*Work required*: For the listing below, report all lines that hold the word "KeygenOut".

*Extracted data*:
******************************

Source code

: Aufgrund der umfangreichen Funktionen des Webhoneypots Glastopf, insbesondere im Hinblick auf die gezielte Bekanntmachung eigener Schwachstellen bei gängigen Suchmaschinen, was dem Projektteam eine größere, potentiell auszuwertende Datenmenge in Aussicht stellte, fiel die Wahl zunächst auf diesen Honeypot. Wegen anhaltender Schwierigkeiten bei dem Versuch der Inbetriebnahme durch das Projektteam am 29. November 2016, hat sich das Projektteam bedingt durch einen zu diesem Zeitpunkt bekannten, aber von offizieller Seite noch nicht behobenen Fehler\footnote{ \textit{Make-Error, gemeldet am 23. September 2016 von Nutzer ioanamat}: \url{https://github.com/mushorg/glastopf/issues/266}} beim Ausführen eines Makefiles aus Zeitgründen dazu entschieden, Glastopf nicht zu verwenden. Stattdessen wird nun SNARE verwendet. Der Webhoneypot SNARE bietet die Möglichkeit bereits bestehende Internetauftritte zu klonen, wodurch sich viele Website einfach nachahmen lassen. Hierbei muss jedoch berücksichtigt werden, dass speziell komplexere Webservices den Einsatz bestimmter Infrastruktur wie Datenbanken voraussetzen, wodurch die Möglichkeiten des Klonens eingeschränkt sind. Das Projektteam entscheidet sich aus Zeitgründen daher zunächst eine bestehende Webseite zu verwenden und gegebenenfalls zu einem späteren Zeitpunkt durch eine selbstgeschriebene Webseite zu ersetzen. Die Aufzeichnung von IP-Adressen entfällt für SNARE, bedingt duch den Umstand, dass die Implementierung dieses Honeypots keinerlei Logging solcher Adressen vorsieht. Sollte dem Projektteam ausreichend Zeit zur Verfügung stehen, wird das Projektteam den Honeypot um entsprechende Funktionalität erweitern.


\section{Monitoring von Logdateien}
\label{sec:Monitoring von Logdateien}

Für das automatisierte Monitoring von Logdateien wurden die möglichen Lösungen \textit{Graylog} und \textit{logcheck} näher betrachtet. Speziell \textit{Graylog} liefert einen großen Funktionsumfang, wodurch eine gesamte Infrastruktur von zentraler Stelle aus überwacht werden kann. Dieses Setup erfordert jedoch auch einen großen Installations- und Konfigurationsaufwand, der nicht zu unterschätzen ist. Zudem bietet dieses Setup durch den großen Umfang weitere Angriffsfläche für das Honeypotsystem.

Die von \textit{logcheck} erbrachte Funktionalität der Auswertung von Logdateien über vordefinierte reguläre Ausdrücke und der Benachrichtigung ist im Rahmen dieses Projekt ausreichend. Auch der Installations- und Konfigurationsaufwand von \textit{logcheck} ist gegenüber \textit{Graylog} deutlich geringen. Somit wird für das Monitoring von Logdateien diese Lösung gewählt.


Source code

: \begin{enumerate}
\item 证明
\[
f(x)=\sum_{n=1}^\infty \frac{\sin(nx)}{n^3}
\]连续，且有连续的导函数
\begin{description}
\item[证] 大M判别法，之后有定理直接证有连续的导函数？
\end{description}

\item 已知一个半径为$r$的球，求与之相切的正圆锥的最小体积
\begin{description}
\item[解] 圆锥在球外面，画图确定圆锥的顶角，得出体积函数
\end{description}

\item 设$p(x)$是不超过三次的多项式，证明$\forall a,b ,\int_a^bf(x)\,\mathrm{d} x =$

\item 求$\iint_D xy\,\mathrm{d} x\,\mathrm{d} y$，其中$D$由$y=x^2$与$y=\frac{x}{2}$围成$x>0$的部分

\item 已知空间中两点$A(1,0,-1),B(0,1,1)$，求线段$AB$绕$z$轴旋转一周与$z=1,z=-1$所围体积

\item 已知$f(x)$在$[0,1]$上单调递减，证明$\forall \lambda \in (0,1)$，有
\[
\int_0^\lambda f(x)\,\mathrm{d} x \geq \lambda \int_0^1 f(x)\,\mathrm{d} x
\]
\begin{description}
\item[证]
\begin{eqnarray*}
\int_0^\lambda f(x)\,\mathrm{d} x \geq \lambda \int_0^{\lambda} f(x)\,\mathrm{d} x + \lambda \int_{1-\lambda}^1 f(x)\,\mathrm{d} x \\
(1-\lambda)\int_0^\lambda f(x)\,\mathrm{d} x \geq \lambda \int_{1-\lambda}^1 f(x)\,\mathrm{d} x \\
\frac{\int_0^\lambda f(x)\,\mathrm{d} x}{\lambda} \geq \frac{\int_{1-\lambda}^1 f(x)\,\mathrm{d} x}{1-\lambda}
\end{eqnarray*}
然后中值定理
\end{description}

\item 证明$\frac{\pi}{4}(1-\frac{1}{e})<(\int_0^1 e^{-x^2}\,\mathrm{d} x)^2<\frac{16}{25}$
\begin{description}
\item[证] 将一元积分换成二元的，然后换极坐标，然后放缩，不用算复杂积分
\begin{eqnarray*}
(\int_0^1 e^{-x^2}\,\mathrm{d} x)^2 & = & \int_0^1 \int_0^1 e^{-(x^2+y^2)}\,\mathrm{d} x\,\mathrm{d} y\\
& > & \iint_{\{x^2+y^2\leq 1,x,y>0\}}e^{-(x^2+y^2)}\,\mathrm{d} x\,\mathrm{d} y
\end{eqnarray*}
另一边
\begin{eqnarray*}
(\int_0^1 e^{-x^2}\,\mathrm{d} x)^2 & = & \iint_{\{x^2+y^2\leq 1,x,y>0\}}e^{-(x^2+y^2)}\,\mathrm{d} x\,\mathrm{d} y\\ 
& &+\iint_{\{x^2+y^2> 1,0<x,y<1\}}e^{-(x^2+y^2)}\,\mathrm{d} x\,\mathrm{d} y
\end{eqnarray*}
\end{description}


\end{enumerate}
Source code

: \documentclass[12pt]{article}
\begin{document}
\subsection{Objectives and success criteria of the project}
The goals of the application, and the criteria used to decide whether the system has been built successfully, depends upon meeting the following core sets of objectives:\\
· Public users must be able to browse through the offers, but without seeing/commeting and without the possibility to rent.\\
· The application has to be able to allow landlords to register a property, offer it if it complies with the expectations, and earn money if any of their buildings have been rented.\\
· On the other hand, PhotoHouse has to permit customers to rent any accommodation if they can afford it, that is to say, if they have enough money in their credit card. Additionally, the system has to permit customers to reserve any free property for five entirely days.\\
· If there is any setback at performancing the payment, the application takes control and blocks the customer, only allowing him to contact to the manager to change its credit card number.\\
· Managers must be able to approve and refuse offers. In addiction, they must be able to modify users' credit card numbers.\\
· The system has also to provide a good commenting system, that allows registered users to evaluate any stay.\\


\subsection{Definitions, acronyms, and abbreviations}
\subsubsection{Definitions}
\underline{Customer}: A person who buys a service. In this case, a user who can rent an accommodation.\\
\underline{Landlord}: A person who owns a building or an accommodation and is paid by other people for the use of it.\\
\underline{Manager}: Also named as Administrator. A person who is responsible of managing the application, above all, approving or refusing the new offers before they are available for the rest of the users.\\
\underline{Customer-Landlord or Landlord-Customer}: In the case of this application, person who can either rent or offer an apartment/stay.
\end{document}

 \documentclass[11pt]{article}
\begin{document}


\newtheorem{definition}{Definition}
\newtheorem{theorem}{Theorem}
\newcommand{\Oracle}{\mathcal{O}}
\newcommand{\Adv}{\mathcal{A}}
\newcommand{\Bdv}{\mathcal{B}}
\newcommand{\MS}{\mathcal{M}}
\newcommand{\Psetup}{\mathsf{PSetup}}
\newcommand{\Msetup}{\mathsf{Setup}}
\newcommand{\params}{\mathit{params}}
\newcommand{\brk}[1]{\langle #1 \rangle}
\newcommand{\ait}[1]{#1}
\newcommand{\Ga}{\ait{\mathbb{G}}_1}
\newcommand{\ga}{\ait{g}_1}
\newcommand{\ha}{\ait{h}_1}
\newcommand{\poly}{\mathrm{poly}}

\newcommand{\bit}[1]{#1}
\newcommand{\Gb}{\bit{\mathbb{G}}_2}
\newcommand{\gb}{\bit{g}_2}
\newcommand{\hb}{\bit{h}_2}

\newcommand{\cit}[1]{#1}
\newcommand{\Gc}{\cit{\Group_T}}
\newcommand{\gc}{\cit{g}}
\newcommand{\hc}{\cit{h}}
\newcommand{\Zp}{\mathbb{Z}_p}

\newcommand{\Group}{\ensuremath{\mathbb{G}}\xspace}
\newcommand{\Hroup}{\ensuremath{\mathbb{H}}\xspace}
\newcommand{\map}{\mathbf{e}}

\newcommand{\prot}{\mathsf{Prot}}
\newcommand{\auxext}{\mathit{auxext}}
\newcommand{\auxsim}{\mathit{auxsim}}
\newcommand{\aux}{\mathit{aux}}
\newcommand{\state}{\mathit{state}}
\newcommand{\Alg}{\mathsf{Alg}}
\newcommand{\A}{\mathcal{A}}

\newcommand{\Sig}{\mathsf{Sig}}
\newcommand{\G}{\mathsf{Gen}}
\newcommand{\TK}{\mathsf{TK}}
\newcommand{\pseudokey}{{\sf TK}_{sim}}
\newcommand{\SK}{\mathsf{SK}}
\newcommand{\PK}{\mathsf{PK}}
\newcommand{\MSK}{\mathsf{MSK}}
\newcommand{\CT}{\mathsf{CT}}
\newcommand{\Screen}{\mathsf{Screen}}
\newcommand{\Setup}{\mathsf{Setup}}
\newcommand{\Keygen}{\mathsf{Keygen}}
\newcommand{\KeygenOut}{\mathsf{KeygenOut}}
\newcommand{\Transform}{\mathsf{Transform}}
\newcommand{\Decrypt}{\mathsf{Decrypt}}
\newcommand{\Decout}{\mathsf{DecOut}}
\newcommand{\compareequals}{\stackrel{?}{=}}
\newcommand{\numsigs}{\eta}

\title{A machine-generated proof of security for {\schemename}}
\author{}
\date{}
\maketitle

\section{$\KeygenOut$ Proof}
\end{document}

******************************

*Exercise answer*:
\newcommand{\KeygenOut}{\mathsf{KeygenOut}}
\section{$\KeygenOut$ Proof}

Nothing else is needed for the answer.